I need to parse email files with regex in c#, that is parse the email file that contains several emails and parse it into its constituents e.g from, to, bcc etc.
the regex am using for email is
"\w+([-+.]\w+)*@\w+([-.]\w+)*\.\w+([-.]\w+)*"
the problem am having is the To, Cc and Bcc sometimes contains more than one email, and occurs in more than one line
To: Me meagain <me@me.com>,
Me1 meagain <me1@me.com>,Me3 meagain <me1@me.com>
Also, which regex will match the message?
http://www.codeproject.com/KB/office/reading_an_outlook_msg.aspx
The above tutorial will give you a decent idea of how to read *.msg files from the file system. If you consider using the System.Net.Mail.MailMessage object you can get all info such as:
senders, recepients, attachements, html email template, text email template, etc...
Thanks,
I created an API called SigParser which does this for you. It breaks reply chain emails into their parts and handles these sorts of problems where lines are splitting. You get a nice array of the email response bodies with who each section of the email was to if that data was in the reply chain header.
Parsing an email message with regular expressions is a terrible idea. You might be able to parse the constituent parts with regular expressions, but finding the constituent parts with regular expressions is going to give you fits.
The normal case, of course, is pretty easy. But then you run across something like a message that has an embedded message within it. That is, the content includes a full email message with From:, To:, Bcc:, etc. And your naive regex parser thinks, "Oh, boy!

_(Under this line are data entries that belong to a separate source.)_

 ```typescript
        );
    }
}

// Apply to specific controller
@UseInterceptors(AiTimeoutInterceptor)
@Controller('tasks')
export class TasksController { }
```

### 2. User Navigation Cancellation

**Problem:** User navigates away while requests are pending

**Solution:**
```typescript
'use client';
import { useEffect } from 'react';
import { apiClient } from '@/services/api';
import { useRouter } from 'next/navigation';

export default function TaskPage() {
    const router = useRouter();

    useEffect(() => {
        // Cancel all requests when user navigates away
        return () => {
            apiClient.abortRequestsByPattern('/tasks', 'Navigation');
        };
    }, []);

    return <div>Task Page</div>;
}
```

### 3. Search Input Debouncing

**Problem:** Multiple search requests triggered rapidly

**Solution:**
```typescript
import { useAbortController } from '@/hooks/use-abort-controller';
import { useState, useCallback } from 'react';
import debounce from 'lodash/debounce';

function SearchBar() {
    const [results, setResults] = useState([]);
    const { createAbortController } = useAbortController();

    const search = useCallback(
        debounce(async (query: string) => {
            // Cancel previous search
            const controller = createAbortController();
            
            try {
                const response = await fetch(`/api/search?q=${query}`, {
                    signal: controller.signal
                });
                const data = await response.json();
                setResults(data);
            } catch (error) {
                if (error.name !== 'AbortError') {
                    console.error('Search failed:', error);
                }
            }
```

I found a new message!"
You're better off reading and understanding the Internet Message Format and writing a real parser, or using something already written like OpenPop.NET.

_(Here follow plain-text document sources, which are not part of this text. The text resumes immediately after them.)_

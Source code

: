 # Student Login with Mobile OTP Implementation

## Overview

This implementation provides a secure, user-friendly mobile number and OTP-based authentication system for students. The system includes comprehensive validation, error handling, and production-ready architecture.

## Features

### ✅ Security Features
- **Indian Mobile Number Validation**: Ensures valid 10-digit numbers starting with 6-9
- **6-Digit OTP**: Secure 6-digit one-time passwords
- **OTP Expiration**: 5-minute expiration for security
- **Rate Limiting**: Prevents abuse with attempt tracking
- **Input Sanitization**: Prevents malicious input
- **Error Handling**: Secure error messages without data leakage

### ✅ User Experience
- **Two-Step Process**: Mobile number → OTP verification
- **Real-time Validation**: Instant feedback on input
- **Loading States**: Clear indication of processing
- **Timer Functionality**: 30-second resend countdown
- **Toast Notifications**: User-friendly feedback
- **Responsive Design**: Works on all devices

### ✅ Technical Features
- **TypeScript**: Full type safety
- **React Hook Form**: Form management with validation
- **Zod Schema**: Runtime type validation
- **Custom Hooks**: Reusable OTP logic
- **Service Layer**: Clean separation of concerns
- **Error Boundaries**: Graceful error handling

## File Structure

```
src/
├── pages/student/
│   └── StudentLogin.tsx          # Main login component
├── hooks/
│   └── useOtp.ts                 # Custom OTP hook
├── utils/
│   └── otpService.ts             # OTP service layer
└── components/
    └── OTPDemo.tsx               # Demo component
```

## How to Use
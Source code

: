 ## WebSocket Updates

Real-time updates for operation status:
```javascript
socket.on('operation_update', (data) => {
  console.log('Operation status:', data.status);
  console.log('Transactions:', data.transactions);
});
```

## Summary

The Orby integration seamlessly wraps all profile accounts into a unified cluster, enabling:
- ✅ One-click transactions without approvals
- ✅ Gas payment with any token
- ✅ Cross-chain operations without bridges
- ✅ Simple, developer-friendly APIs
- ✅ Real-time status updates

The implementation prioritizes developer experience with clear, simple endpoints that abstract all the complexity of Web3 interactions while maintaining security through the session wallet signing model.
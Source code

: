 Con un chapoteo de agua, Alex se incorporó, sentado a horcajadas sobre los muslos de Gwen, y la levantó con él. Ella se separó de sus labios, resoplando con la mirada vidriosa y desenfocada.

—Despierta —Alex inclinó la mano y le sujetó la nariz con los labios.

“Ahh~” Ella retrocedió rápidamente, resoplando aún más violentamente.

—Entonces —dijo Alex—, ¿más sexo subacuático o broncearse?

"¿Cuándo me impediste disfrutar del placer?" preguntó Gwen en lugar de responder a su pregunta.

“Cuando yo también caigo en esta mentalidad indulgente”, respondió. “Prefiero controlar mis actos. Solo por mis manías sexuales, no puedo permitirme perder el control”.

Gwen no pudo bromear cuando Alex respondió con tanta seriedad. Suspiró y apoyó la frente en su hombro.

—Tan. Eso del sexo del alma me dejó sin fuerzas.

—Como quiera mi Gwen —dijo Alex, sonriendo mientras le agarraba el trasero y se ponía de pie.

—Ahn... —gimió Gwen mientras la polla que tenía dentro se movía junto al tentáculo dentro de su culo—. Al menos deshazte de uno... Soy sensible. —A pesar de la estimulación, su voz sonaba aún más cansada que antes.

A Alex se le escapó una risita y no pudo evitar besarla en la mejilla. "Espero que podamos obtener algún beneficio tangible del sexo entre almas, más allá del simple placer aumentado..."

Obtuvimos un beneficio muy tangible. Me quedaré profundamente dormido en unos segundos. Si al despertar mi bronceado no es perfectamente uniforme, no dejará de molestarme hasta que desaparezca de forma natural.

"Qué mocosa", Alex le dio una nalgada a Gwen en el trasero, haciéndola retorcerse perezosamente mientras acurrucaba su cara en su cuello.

Also, check out the suggestions in Reading Email using Pop3 in C# and https://stackoverflow.com/questions/26606/free-pop3-net-library, among others.

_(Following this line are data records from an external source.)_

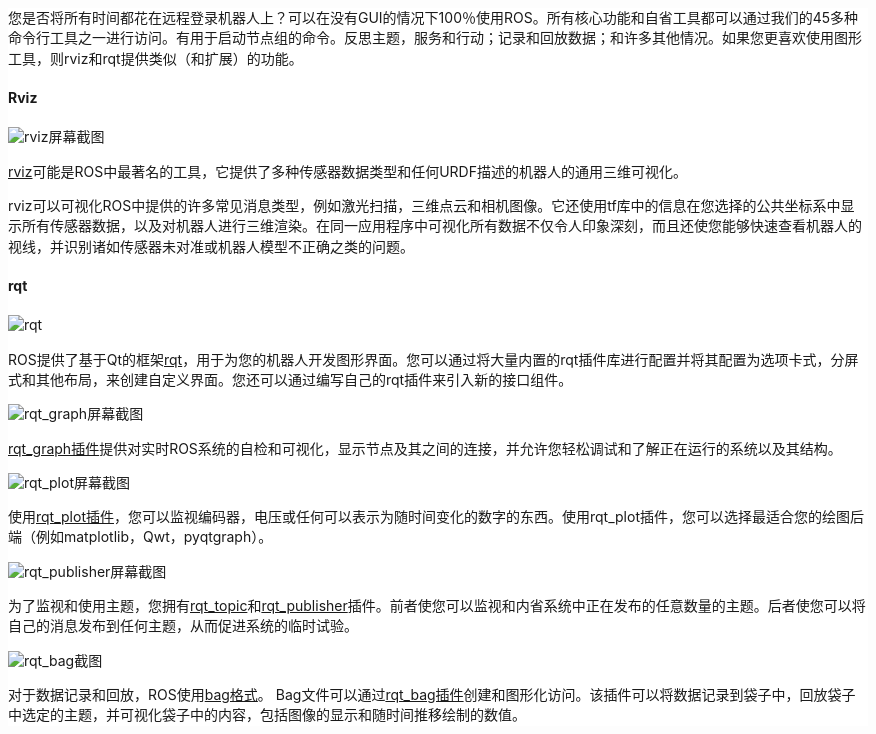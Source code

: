您是否将所有时间都花在远程登录机器人上？可以在没有GUI的情况下100％使用ROS。所有核心功能和自省工具都可以通过我们的45多种命令行工具之一进行访问。有用于启动节点组的命令。反思主题，服务和行动；记录和回放数据；和许多其他情况。如果您更喜欢使用图形工具，则rviz和rqt提供类似（和扩展）的功能。

#### Rviz

![rviz屏幕截图](https://www.ros.org/wp-content/uploads/2013/12/cart_pushing_rviz_holonomic.jpg)

[rviz](http://wiki.ros.org/rviz)可能是ROS中最著名的工具，它提供了多种传感器数据类型和任何URDF描述的机器人的通用三维可视化。

rviz可以可视化ROS中提供的许多常见消息类型，例如激光扫描，三维点云和相机图像。它还使用tf库中的信息在您选择的公共坐标系中显示所有传感器数据，以及对机器人进行三维渲染。在同一应用程序中可视化所有数据不仅令人印象深刻，而且还使您能够快速查看机器人的视线，并识别诸如传感器未对准或机器人模型不正确之类的问题。

#### rqt

![rqt](https://www.ros.org/wp-content/uploads/2013/12/rqt.jpg)

ROS提供了基于Qt的框架[rqt](http://wiki.ros.org/rqt)，用于为您的机器人开发图形界面。您可以通过将大量内置的rqt插件库进行配置并将其配置为选项卡式，分屏式和其他布局，来创建自定义界面。您还可以通过编写自己的rqt插件来引入新的接口组件。

![rqt_graph屏幕截图](https://www.ros.org/wp-content/uploads/2013/12/rqt_graph.jpg)

[rqt_graph插件](http://wiki.ros.org/rqt_graph)提供对实时ROS系统的自检和可视化，显示节点及其之间的连接，并允许您轻松调试和了解正在运行的系统以及其结构。

![rqt_plot屏幕截图](https://www.ros.org/wp-content/uploads/2013/12/rqt_plot.jpg)

使用[rqt_plot插件](http://wiki.ros.org/rqt_plot)，您可以监视编码器，电压或任何可以表示为随时间变化的数字的东西。使用rqt_plot插件，您可以选择最适合您的绘图后端（例如matplotlib，Qwt，pyqtgraph）。

![rqt_publisher屏幕截图](https://www.ros.org/wp-content/uploads/2013/12/rqt_publisher.jpg)

为了监视和使用主题，您拥有[rqt_topic](http://wiki.ros.org/rqt_topic)和[rqt_publisher](http://wiki.ros.org/rqt_publisher)插件。前者使您可以监视和内省系统中正在发布的任意数量的主题。后者使您可以将自己的消息发布到任何主题，从而促进系统的临时试验。

![rqt_bag截图](https://www.ros.org/wp-content/uploads/2013/12/rqt_bag.png)

对于数据记录和回放，ROS使用[bag格式](http://wiki.ros.org/Bags/Format)。 Bag文件可以通过[rqt_bag插件](http://wiki.ros.org/rqt_bag)创建和图形化访问。该插件可以将数据记录到袋子中，回放袋子中选定的主题，并可视化袋子中的内容，包括图像的显示和随时间推移绘制的数值。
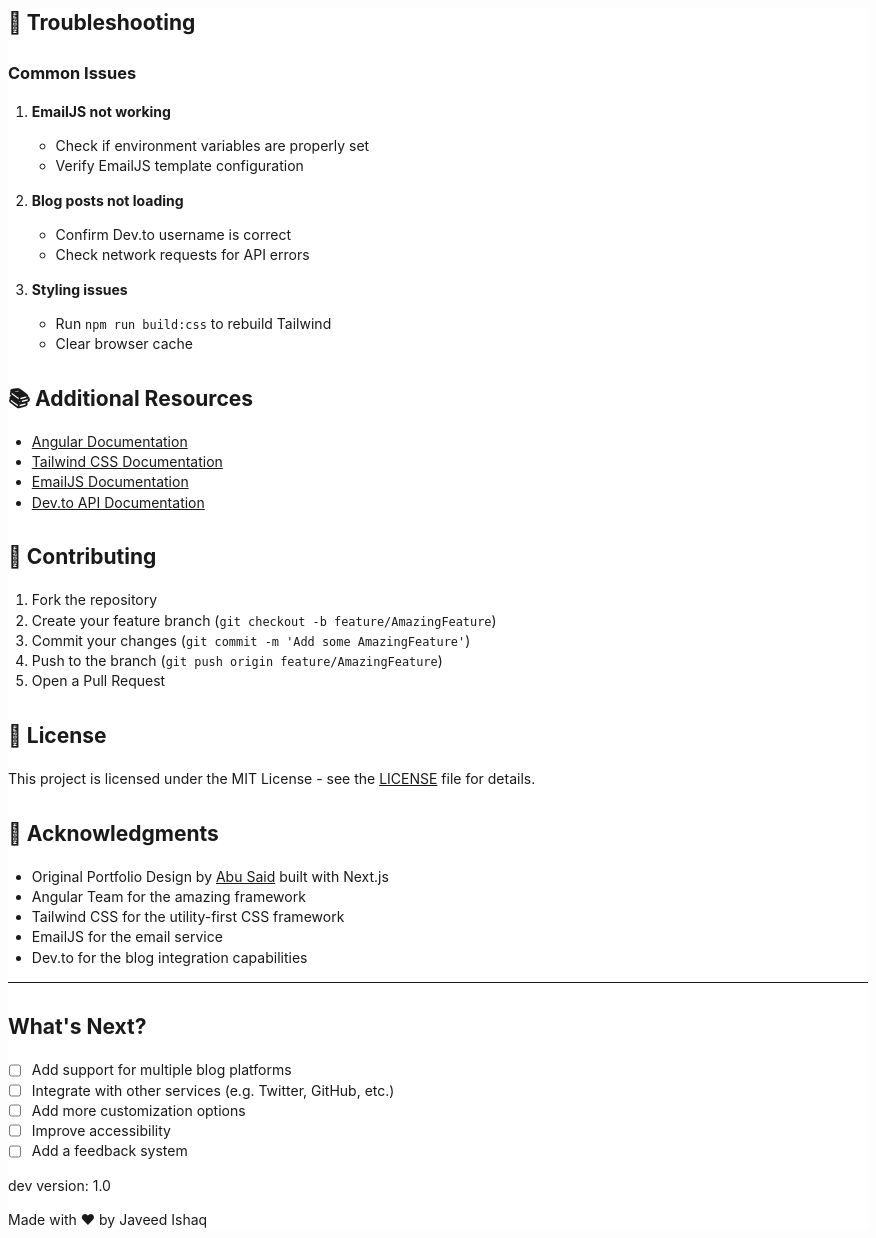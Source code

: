 ## 🔧 Troubleshooting

### Common Issues

1. **EmailJS not working**
   - Check if environment variables are properly set
   - Verify EmailJS template configuration

2. **Blog posts not loading**
   - Confirm Dev.to username is correct
   - Check network requests for API errors

3. **Styling issues**
   - Run `npm run build:css` to rebuild Tailwind
   - Clear browser cache

## 📚 Additional Resources

- [Angular Documentation](https://angular.io/docs)
- [Tailwind CSS Documentation](https://tailwindcss.com/docs)
- [EmailJS Documentation](https://www.emailjs.com/docs/)
- [Dev.to API Documentation](https://developers.forem.com/api)

## 🤝 Contributing

1. Fork the repository
2. Create your feature branch (`git checkout -b feature/AmazingFeature`)
3. Commit your changes (`git commit -m 'Add some AmazingFeature'`)
4. Push to the branch (`git push origin feature/AmazingFeature`)
5. Open a Pull Request

## 📄 License

This project is licensed under the MIT License - see the [LICENSE](LICENSE) file for details.

## 🙏 Acknowledgments

- Original Portfolio Design by [Abu Said](https://github.com/said7388/developer-portfolio) built with Next.js
- Angular Team for the amazing framework
- Tailwind CSS for the utility-first CSS framework
- EmailJS for the email service
- Dev.to for the blog integration capabilities

---

## What's Next?

- [ ] Add support for multiple blog platforms
- [ ] Integrate with other services (e.g. Twitter, GitHub, etc.)
- [ ] Add more customization options
- [ ] Improve accessibility
- [ ] Add a feedback system

dev version: 1.0

Made with ❤️ by Javeed Ishaq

A good example of the difficulty you'll face is that your regular expression for matching email addresses is inadequate. According to section 3.2.4 of RFC2822 (linked above), the following characters are allowed in the "local-part" of the email address:
The domain name can contain any ASCII except whitespace and the "\" character, and has to meet some format requirements. Then there's the "obsolete" stuff that, although deprecated, is still in use. And that's just in parsing email addresses. If you look at the stuff that can be included in the other fields, I think you'll agree that trying to parse it with regular expressions is going to be frustrating at best.